When a line of the records contains "Bristol", copy it.

[Dataset excerpts]

- - -

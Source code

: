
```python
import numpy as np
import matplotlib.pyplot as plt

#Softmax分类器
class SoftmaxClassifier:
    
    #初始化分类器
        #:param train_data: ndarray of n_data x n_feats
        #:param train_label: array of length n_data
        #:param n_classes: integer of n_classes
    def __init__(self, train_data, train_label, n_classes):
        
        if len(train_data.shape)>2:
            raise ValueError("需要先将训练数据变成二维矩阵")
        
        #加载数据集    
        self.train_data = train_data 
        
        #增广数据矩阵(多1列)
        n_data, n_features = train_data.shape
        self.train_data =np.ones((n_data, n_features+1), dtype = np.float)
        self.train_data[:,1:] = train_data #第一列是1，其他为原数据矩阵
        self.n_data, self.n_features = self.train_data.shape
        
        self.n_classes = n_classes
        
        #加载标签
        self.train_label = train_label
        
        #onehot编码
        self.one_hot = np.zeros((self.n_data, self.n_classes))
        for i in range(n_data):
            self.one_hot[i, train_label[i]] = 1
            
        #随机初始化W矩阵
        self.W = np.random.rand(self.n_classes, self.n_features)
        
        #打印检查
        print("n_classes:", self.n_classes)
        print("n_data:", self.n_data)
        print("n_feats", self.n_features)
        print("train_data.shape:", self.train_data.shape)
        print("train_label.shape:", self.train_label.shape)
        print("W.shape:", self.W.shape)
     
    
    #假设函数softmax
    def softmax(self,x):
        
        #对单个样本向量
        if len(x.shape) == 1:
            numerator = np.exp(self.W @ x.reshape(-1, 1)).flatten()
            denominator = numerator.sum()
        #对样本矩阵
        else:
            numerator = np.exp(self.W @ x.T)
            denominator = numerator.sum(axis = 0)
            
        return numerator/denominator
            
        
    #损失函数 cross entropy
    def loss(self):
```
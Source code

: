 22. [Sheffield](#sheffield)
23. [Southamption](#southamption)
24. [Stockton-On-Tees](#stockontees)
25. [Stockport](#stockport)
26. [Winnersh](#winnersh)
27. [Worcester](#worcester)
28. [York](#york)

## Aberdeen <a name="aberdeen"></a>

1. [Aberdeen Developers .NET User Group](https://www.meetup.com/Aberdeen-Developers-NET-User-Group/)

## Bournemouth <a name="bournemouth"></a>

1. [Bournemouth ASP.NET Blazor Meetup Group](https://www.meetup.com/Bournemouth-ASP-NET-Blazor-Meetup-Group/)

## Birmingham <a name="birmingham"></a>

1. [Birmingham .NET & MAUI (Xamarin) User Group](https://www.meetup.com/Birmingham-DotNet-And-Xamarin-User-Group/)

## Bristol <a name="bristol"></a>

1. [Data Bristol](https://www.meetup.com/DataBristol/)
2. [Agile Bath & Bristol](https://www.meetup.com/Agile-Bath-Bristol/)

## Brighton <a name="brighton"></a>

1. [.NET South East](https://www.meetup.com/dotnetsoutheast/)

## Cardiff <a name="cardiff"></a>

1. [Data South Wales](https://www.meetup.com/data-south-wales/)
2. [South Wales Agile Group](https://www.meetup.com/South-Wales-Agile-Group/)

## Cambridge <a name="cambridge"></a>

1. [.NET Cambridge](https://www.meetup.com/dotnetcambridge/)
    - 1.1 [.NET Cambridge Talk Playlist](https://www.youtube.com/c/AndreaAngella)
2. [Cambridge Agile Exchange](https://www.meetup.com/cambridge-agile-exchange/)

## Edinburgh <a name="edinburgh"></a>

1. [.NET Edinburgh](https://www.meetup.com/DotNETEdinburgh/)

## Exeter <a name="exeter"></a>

- - -

Answer to this problem:
## Bristol <a name="bristol"></a>
1. [Data Bristol](https://www.meetup.com/DataBristol/)
2. [Agile Bath & Bristol](https://www.meetup.com/Agile-Bath-Bristol/)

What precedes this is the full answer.